Academe of the Oaks, Global Village Project start gardening program for refugee girlsPhoto provided by the Global Village Project.
Decatur’s middle school for refugee teenage girls, the Global Village Project, and Academe of the Oaks have been working closely together for a while now.
Academe has a Refugee Scholarship Program, wherein “bright, motivated young refugee girls” are sponsored to attend Academe for a high school education.
Last year, Academe instructor Edna Lora said that the school started to think of ways to deepen their relationship with the middle school.
This past January, Academe and Global Village embarked on “a joint gardening venture.” One time per week, students from both schools convene to compost, learn about food production, and practice gardening methods.
Global Village doesn’t have much outdoor space, and since of the refugee girls fled from farmlands, weekly gardening at Academe is a comforting and familiar outlet for these middle schoolers.

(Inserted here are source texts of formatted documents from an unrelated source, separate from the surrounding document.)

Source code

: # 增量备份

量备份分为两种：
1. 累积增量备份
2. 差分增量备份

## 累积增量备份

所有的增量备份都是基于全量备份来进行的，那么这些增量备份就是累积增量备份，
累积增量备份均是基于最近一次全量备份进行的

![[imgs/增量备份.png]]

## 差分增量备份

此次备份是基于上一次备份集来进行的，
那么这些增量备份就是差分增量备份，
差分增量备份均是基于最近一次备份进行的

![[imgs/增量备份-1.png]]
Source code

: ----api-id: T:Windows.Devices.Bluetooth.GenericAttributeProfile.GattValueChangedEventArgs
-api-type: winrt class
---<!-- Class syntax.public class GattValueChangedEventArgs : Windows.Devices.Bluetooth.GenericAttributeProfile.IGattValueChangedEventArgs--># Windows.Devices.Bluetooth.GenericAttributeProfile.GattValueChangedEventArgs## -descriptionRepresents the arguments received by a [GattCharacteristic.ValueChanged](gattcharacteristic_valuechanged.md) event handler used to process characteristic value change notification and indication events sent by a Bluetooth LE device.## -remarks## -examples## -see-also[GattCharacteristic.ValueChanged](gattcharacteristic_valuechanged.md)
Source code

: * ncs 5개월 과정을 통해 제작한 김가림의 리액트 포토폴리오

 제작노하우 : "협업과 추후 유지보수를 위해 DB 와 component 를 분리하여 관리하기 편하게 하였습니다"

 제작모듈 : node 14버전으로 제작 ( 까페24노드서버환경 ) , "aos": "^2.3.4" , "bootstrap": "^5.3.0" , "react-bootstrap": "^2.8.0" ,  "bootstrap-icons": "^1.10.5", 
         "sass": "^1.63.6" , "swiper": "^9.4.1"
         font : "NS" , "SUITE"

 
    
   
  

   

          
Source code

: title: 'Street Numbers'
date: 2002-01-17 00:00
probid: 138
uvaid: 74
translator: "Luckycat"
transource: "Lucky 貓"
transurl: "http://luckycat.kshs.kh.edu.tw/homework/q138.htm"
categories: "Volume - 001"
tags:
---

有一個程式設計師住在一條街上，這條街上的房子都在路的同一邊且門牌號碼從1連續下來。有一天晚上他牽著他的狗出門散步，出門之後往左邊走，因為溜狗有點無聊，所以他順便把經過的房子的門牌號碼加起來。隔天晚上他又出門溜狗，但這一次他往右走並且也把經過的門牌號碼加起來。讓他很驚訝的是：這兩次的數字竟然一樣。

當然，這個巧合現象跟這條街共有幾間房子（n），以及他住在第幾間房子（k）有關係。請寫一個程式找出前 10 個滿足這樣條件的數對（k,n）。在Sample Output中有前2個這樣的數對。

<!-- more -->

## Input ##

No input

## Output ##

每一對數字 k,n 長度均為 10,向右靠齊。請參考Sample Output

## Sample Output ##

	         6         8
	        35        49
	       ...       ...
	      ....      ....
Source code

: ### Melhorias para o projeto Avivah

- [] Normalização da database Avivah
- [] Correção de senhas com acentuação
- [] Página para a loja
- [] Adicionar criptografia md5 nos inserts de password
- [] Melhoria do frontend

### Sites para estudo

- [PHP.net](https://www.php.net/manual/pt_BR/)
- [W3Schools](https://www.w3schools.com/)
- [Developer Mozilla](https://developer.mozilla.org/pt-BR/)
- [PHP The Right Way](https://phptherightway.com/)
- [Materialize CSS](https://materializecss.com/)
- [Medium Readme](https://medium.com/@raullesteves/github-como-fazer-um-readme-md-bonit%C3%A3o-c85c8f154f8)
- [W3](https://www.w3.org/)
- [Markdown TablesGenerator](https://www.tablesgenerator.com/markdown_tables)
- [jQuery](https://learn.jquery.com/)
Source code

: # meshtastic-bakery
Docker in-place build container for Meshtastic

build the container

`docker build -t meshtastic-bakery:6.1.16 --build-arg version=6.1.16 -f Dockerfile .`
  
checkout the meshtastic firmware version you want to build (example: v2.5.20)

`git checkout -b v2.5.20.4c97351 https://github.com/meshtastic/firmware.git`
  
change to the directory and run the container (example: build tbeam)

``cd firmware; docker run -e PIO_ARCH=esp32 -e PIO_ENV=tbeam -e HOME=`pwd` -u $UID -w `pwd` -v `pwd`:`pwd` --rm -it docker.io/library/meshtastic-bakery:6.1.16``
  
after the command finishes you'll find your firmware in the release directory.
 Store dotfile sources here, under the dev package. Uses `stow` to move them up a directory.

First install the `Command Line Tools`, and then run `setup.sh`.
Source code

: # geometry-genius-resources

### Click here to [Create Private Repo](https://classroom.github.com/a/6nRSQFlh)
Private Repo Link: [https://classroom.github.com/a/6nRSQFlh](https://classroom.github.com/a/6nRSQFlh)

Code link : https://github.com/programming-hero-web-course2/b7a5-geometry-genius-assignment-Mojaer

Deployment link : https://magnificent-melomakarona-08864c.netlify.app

“When you’re looking at welcoming these girls, working in their gardens and growing their own food is a thing that they miss,” Lora said. “Working in the soil with these kids – it’s just very uplifting to see their faces. It’s a beautiful thing, and hopefully we’ll be preparing food together soon.”
Lora teaches one of the gardening classes, which is a mixture of 10th graders and Global Village’s form 3 class – the students who are the most proficient in English. They’re currently working on straw-bale gardening.
This gardening program has influenced learning in ways outside of the weekly class, too. Global Village girls are going back to the classroom and practicing English as well as creating songs about their experiences.
“The new partnership will help raise awareness and promote advocacy for refugee women’s education and also help students from both schools explore cultural diversity through plant-based stories, food selection and eating customs,” Lora said.
Lora and the coordinating stem teacher from Global Village are looking to continue the gardening program in the fall semester.
Correction: An earlier version of this story misidentified one of the speakers.